While NFHS-3 recorded 6,590 incidents (per 100,000 women in the age group 15-49 years) of sexual violence by husbands, NCRB recorded only 37.2 such instances per 100,000 women over a 12-month period. Thus, the reportage of spousal sexual violence as a percentage of total such incidents only amounts to 0.6%.

In terms of absolute numbers, using Census 2011 data on population of women aged 15-49 years, the total number of Indian women who have survived sexual violence by husbands stands at 20 million, a number as big as the entire population of Sri Lanka.

The actual number, though, is likely to be higher as this count includes women only in the age group 15 to 49 years. Moreover, Gupta’s paper also includes anecdotes from NFHS surveyors who responded that many were silent or uncomfortable about answering questions on sexual violence.

Some even broke down, but still refused to say if they had been violated physically or sexually. Moreover, as Chart 3 shows, the chances of facing physical or sexual violence increases with the duration of marriage.

What all this data—and Gupta’s analysis, in particular—points out is that the incidence of marital rape is much more common and less reported.

The number of women who survived sexual violence at the hands of their husbands was 40 times more than the number of women who faced sexual violence by others. While legal redress exists for rape outside of marriage, and as was seen in the aftermath of the December 2012 gangrape, there is little succor for women facing rape within the four walls of their home.

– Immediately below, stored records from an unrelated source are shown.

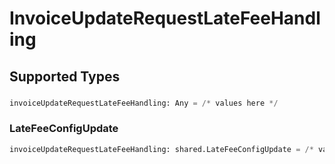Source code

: # InvoiceUpdateRequestLateFeeHandling


## Supported Types

### 

```python
invoiceUpdateRequestLateFeeHandling: Any = /* values here */
```

### LateFeeConfigUpdate

```python
invoiceUpdateRequestLateFeeHandling: shared.LateFeeConfigUpdate = /* values here */
```


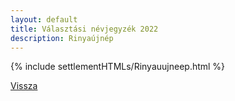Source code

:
 ```yaml
---
layout: default
title: Választási névjegyzék 2022
description: Rinyaújnép
---
```


{% include settlementHTMLs/Rinyauujneep.html %}

[Vissza](../)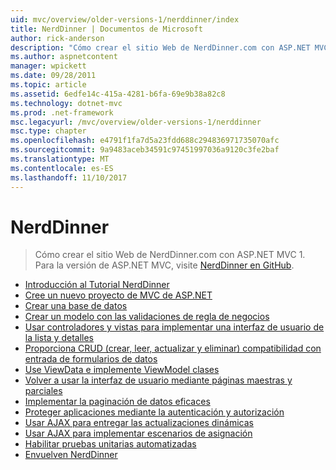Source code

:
 ```yaml
---
uid: mvc/overview/older-versions-1/nerddinner/index
title: NerdDinner | Documentos de Microsoft
author: rick-anderson
description: "Cómo crear el sitio Web de NerdDinner.com con ASP.NET MVC 1. Para la versión de ASP.NET MVC 3, visite nerddinner en GitHub."
ms.author: aspnetcontent
manager: wpickett
ms.date: 09/28/2011
ms.topic: article
ms.assetid: 6edfe14c-415a-4281-b6fa-69e9b38a82c8
ms.technology: dotnet-mvc
ms.prod: .net-framework
msc.legacyurl: /mvc/overview/older-versions-1/nerddinner
msc.type: chapter
ms.openlocfilehash: e4791f1fa7d5a23fdd688c294836971735070afc
ms.sourcegitcommit: 9a9483aceb34591c97451997036a9120c3fe2baf
ms.translationtype: MT
ms.contentlocale: es-ES
ms.lasthandoff: 11/10/2017
---
```

<a name="nerddinner"></a>NerdDinner
====================
> Cómo crear el sitio Web de NerdDinner.com con ASP.NET MVC 1. Para la versión de ASP.NET MVC, visite [NerdDinner en GitHub](https://github.com/AspNetMVPSamples/NerdDinner).


- [Introducción al Tutorial NerdDinner](introducing-the-nerddinner-tutorial.md)
- [Cree un nuevo proyecto de MVC de ASP.NET](create-a-new-aspnet-mvc-project.md)
- [Crear una base de datos](create-a-database.md)
- [Crear un modelo con las validaciones de regla de negocios](build-a-model-with-business-rule-validations.md)
- [Usar controladores y vistas para implementar una interfaz de usuario de la lista y detalles](use-controllers-and-views-to-implement-a-listingdetails-ui.md)
- [Proporciona CRUD (crear, leer, actualizar y eliminar) compatibilidad con entrada de formularios de datos](provide-crud-create-read-update-delete-data-form-entry-support.md)
- [Use ViewData e implemente ViewModel clases](use-viewdata-and-implement-viewmodel-classes.md)
- [Volver a usar la interfaz de usuario mediante páginas maestras y parciales](re-use-ui-using-master-pages-and-partials.md)
- [Implementar la paginación de datos eficaces](implement-efficient-data-paging.md)
- [Proteger aplicaciones mediante la autenticación y autorización](secure-applications-using-authentication-and-authorization.md)
- [Usar AJAX para entregar las actualizaciones dinámicas](use-ajax-to-deliver-dynamic-updates.md)
- [Usar AJAX para implementar escenarios de asignación](use-ajax-to-implement-mapping-scenarios.md)
- [Habilitar pruebas unitarias automatizadas](enable-automated-unit-testing.md)
- [Envuelven NerdDinner](nerddinner-wrap-up.md)
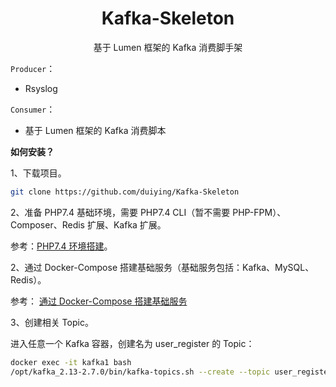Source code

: <h1 align="center">
    Kafka-Skeleton
</h1>

<p align="center">基于 Lumen 框架的 Kafka 消费脚手架</p>  

`Producer`：  

- Rsyslog

`Consumer`：  

- 基于 Lumen 框架的 Kafka 消费脚本

**如何安装？**  

1、下载项目。  

```sh
git clone https://github.com/duiying/Kafka-Skeleton
```

2、准备 PHP7.4 基础环境，需要 PHP7.4 CLI（暂不需要 PHP-FPM）、Composer、Redis 扩展、Kafka 扩展。  

参考：[PHP7.4 环境搭建](docs/PHP7.4环境搭建.md)。  

2、通过 Docker-Compose 搭建基础服务（基础服务包括：Kafka、MySQL、Redis）。   

参考： [通过 Docker-Compose 搭建基础服务](docs/通过Docker-Compose搭建基础服务.md)

3、创建相关 Topic。  

进入任意一个 Kafka 容器，创建名为 user_register 的 Topic：  

```sh
docker exec -it kafka1 bash
/opt/kafka_2.13-2.7.0/bin/kafka-topics.sh --create --topic user_register --partitions 5 --zookeeper zoo1:2181 --replication-factor 3
```






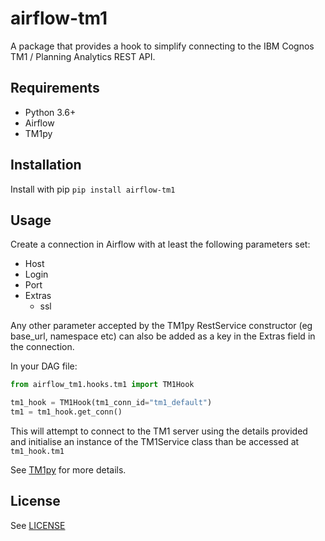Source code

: # airflow-tm1

A package that provides a hook to simplify connecting to the IBM Cognos TM1 / Planning Analytics REST API.

## Requirements

* Python 3.6+
* Airflow
* TM1py

## Installation

Install with pip `pip install airflow-tm1`

## Usage

Create a connection in Airflow with at least the following parameters set:

* Host
* Login
* Port
* Extras
  * ssl 

Any other parameter accepted by the TM1py RestService constructor (eg base_url, namespace etc) can also be added as a key in the Extras field in the connection. 

In your DAG file:

```python
from airflow_tm1.hooks.tm1 import TM1Hook

tm1_hook = TM1Hook(tm1_conn_id="tm1_default")
tm1 = tm1_hook.get_conn()
```

This will attempt to connect to the TM1 server using the details provided and initialise an instance of the TM1Service class than be accessed at `tm1_hook.tm1`

See [TM1py](https://github.com/cubewise-code/tm1py) for more details.

## License

See [LICENSE](https://github.com/scrambldchannel/airflow-tm1/LICENSE)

Vrinda Grover, a lawyer and human rights activist, argues that by not criminalizing marital rape, the state is sending out the message that upon marriage, the husband’s control and dominion over the woman’s body is absolute.

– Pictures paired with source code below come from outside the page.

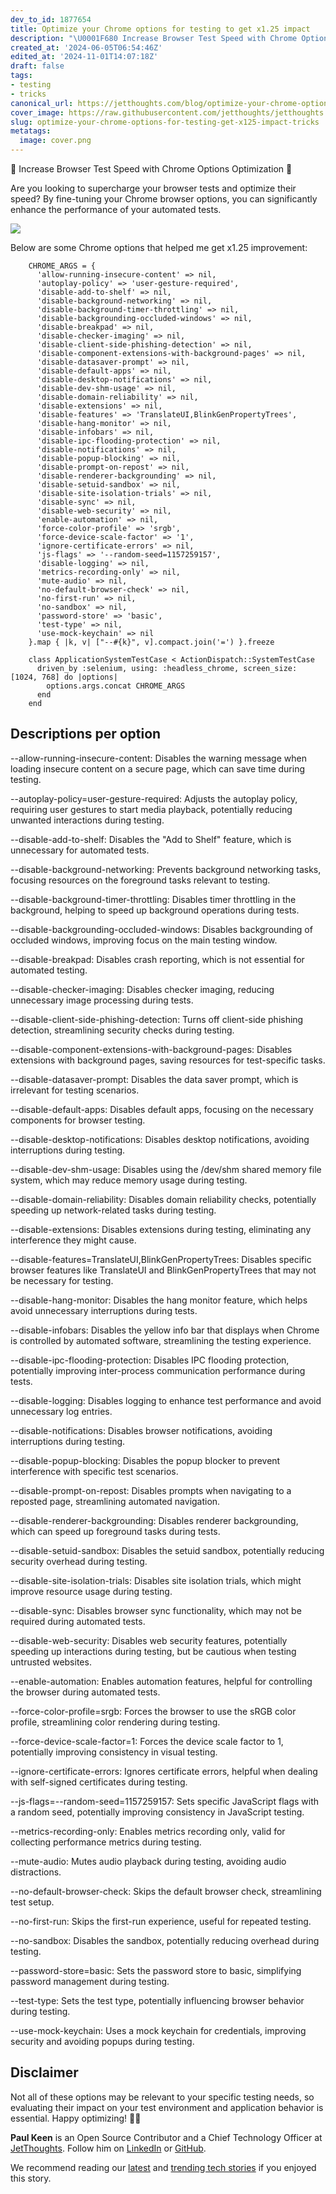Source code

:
 ```yaml
---
dev_to_id: 1877654
title: Optimize your Chrome options for testing to get x1.25 impact
description: "\U0001F680 Increase Browser Test Speed with Chrome Options Optimization \U0001F680  Are you looking to supercharge your..."
created_at: '2024-06-05T06:54:46Z'
edited_at: '2024-11-01T14:07:18Z'
draft: false
tags:
- testing
- tricks
canonical_url: https://jetthoughts.com/blog/optimize-your-chrome-options-for-testing-get-x125-impact-tricks/
cover_image: https://raw.githubusercontent.com/jetthoughts/jetthoughts.github.io/master/content/blog/optimize-your-chrome-options-for-testing-get-x125-impact-tricks/cover.png
slug: optimize-your-chrome-options-for-testing-get-x125-impact-tricks
metatags:
  image: cover.png
---
```


🚀 Increase Browser Test Speed with Chrome Options Optimization 🚀

Are you looking to supercharge your browser tests and optimize their speed? By fine-tuning your Chrome browser options, you can significantly enhance the performance of your automated tests.

![](file_0.png)

Below are some Chrome options that helped me get x1.25 improvement:
```
    CHROME_ARGS = {
      'allow-running-insecure-content' => nil,
      'autoplay-policy' => 'user-gesture-required',
      'disable-add-to-shelf' => nil,
      'disable-background-networking' => nil,
      'disable-background-timer-throttling' => nil,
      'disable-backgrounding-occluded-windows' => nil,
      'disable-breakpad' => nil,
      'disable-checker-imaging' => nil,
      'disable-client-side-phishing-detection' => nil,
      'disable-component-extensions-with-background-pages' => nil,
      'disable-datasaver-prompt' => nil,
      'disable-default-apps' => nil,
      'disable-desktop-notifications' => nil,
      'disable-dev-shm-usage' => nil,
      'disable-domain-reliability' => nil,
      'disable-extensions' => nil,
      'disable-features' => 'TranslateUI,BlinkGenPropertyTrees',
      'disable-hang-monitor' => nil,
      'disable-infobars' => nil,
      'disable-ipc-flooding-protection' => nil,
      'disable-notifications' => nil,
      'disable-popup-blocking' => nil,
      'disable-prompt-on-repost' => nil,
      'disable-renderer-backgrounding' => nil,
      'disable-setuid-sandbox' => nil,
      'disable-site-isolation-trials' => nil,
      'disable-sync' => nil,
      'disable-web-security' => nil,
      'enable-automation' => nil,
      'force-color-profile' => 'srgb',
      'force-device-scale-factor' => '1',
      'ignore-certificate-errors' => nil,
      'js-flags' => '--random-seed=1157259157',
      'disable-logging' => nil,
      'metrics-recording-only' => nil,
      'mute-audio' => nil,
      'no-default-browser-check' => nil,
      'no-first-run' => nil,
      'no-sandbox' => nil,
      'password-store' => 'basic',
      'test-type' => nil,
      'use-mock-keychain' => nil
    }.map { |k, v| ["--#{k}", v].compact.join('=') }.freeze
    
    class ApplicationSystemTestCase < ActionDispatch::SystemTestCase
      driven_by :selenium, using: :headless_chrome, screen_size: [1024, 768] do |options|
        options.args.concat CHROME_ARGS
      end
    end
```
## Descriptions per option

--allow-running-insecure-content: Disables the warning message when loading insecure content on a secure page, which can save time during testing.

--autoplay-policy=user-gesture-required: Adjusts the autoplay policy, requiring user gestures to start media playback, potentially reducing unwanted interactions during testing.

--disable-add-to-shelf: Disables the "Add to Shelf" feature, which is unnecessary for automated tests.

--disable-background-networking: Prevents background networking tasks, focusing resources on the foreground tasks relevant to testing.

--disable-background-timer-throttling: Disables timer throttling in the background, helping to speed up background operations during tests.

--disable-backgrounding-occluded-windows: Disables backgrounding of occluded windows, improving focus on the main testing window.

--disable-breakpad: Disables crash reporting, which is not essential for automated testing.

--disable-checker-imaging: Disables checker imaging, reducing unnecessary image processing during tests.

--disable-client-side-phishing-detection: Turns off client-side phishing detection, streamlining security checks during testing.

--disable-component-extensions-with-background-pages: Disables extensions with background pages, saving resources for test-specific tasks.

--disable-datasaver-prompt: Disables the data saver prompt, which is irrelevant for testing scenarios.

--disable-default-apps: Disables default apps, focusing on the necessary components for browser testing.

--disable-desktop-notifications: Disables desktop notifications, avoiding interruptions during testing.

--disable-dev-shm-usage: Disables using the /dev/shm shared memory file system, which may reduce memory usage during testing.

--disable-domain-reliability: Disables domain reliability checks, potentially speeding up network-related tasks during testing.

--disable-extensions: Disables extensions during testing, eliminating any interference they might cause.

--disable-features=TranslateUI,BlinkGenPropertyTrees: Disables specific browser features like TranslateUI and BlinkGenPropertyTrees that may not be necessary for testing.

--disable-hang-monitor: Disables the hang monitor feature, which helps avoid unnecessary interruptions during tests.

--disable-infobars: Disables the yellow info bar that displays when Chrome is controlled by automated software, streamlining the testing experience.

--disable-ipc-flooding-protection: Disables IPC flooding protection, potentially improving inter-process communication performance during tests.

--disable-logging: Disables logging to enhance test performance and avoid unnecessary log entries.

--disable-notifications: Disables browser notifications, avoiding interruptions during testing.

--disable-popup-blocking: Disables the popup blocker to prevent interference with specific test scenarios.

--disable-prompt-on-repost: Disables prompts when navigating to a reposted page, streamlining automated navigation.

--disable-renderer-backgrounding: Disables renderer backgrounding, which can speed up foreground tasks during tests.

--disable-setuid-sandbox: Disables the setuid sandbox, potentially reducing security overhead during testing.

--disable-site-isolation-trials: Disables site isolation trials, which might improve resource usage during testing.

--disable-sync: Disables browser sync functionality, which may not be required during automated tests.

--disable-web-security: Disables web security features, potentially speeding up interactions during testing, but be cautious when testing untrusted websites.

--enable-automation: Enables automation features, helpful for controlling the browser during automated tests.

--force-color-profile=srgb: Forces the browser to use the sRGB color profile, streamlining color rendering during testing.

--force-device-scale-factor=1: Forces the device scale factor to 1, potentially improving consistency in visual testing.

--ignore-certificate-errors: Ignores certificate errors, helpful when dealing with self-signed certificates during testing.

--js-flags=--random-seed=1157259157: Sets specific JavaScript flags with a random seed, potentially improving consistency in JavaScript testing.

--metrics-recording-only: Enables metrics recording only, valid for collecting performance metrics during testing.

--mute-audio: Mutes audio playback during testing, avoiding audio distractions.

--no-default-browser-check: Skips the default browser check, streamlining test setup.

--no-first-run: Skips the first-run experience, useful for repeated testing.

--no-sandbox: Disables the sandbox, potentially reducing overhead during testing.

--password-store=basic: Sets the password store to basic, simplifying password management during testing.

--test-type: Sets the test type, potentially influencing browser behavior during testing.

--use-mock-keychain: Uses a mock keychain for credentials, improving security and avoiding popups during testing.

## Disclaimer

Not all of these options may be relevant to your specific testing needs, so evaluating their impact on your test environment and application behavior is essential. Happy optimizing! 🚀💨

**Paul Keen** is an Open Source Contributor and a Chief Technology Officer at [JetThoughts](https://www.jetthoughts.com). Follow him on [LinkedIn](https://www.linkedin.com/in/paul-keen/) or [GitHub](https://github.com/pftg).

We recommend reading our [latest](https://jtway.co/latest) and [trending tech stories](https://jtway.co/trending) if you enjoyed this story.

“The Protection of Women from Domestic Violence Act, 2005, can only offer a civil remedy to the problem of sexual violence. In not criminalizing marital rape, the legislature has abdicated its duty toward married women, and is effectively saying that marriage and family trump women’s rights. Marital rape is an issue that can’t be socially discussed easily by victims. The victim needs the agency of the law and the courts for redress," she argues.